Mike Rehmus February 6th, 2004 12:49 PM

<<<-- Originally posted by Doug Okamoto : <<<-- Originally posted by Mike Rehmus : That's not what Sony says. They say it is because of improvements in the DSP IRC. They said there were no CCD changes. -->>>

Hi Mike how ya doing?

When I talked to a Sony person at DV Expo he did state that the PD170 had the Advanced HAD CCD's (and all their literature states that as well) which is fairly recent technology. Are you saying that Sony put new technology onto an old chip design without doing anything to the chips? Inquiring minds want to know! :)

Doug -->>>

Doug,

I read that in a Sony press release. It could have been wrong info but they were very specific that the Optical Block had not changed and the improvements were downstream in the image processing bits.

From what I've seen in comparisons between the 150 and the 170, the difference is only in the level of noise present in the image. The 170 image is not lighter as you would expect if the CCDs actually got more sensitive. All Sony claims is that the noise floor is lower and that allows them to SPEC the camera at 1 Lux.

Alan Christensen February 6th, 2004 01:02 PM

Mike's observation about it being a noise floor improvement jives with some low light experiments that I have done with my 2100 vs my 2000. The 2100 picture is not brighter in very low light, but it does have less noise.
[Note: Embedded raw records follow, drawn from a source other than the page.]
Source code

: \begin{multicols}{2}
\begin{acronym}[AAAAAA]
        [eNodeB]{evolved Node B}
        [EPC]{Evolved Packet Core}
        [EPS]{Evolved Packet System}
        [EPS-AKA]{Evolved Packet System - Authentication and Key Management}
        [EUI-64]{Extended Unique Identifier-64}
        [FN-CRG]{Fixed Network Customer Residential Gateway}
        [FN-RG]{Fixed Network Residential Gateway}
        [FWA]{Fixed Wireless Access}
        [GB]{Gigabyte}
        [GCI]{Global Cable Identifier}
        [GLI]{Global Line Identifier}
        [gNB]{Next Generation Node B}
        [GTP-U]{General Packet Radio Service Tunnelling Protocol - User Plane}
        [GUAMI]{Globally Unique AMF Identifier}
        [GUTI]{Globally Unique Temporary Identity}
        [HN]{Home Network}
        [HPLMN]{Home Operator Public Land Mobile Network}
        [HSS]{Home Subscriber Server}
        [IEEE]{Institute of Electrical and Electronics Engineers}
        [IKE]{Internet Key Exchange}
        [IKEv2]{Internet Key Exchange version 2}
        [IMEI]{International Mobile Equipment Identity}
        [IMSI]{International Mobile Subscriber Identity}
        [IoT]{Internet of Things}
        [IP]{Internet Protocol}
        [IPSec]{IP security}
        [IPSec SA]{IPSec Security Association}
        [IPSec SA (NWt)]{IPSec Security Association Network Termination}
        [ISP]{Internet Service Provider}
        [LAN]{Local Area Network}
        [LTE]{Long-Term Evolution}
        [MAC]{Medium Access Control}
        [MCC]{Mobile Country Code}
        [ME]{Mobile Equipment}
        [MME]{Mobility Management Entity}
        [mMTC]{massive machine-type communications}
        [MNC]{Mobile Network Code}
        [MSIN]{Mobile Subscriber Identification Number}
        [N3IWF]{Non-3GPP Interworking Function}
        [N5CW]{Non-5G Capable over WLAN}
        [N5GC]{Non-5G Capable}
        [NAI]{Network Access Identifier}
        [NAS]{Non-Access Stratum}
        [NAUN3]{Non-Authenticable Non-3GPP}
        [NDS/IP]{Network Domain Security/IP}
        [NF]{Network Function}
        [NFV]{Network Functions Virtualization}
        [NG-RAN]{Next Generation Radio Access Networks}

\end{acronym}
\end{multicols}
This noise advantage persists for a little while as small amounts of light are added, but then disappears as the light level increases to the point where the noise disappears on the 2000.

Law Tyler February 6th, 2004 03:27 PM

In that case, then couldn't some software processing on the computer improve the 150 footage? Would be nice, even though 150 is pretty good most of the time.

Alan Christensen February 6th, 2004 04:28 PM

Yes, you can post process noisy video and improve its appearance. For example, applying the "deflicker" setting to a clip in Premiere will remove noise at the expense of some blurring of the horizontal edges. There are specialty software programs that do this even more effectively for still pictures using custom noise profiles for each type of digital camera. They seem to work somewhat better than running a simple noise filter in Photoshop. (They remove noise without getting as much blurring of the edges as you do with simple filters.) Perhaps Sony is doing something along this line, using the noise characteristics of the sensors to eliminate noise to the greatest extent possible. I'm sure a similar thing could be done in post processing. However, the amount of time that it might take to do this sophisticated processing frame by frame might be exhorbitant.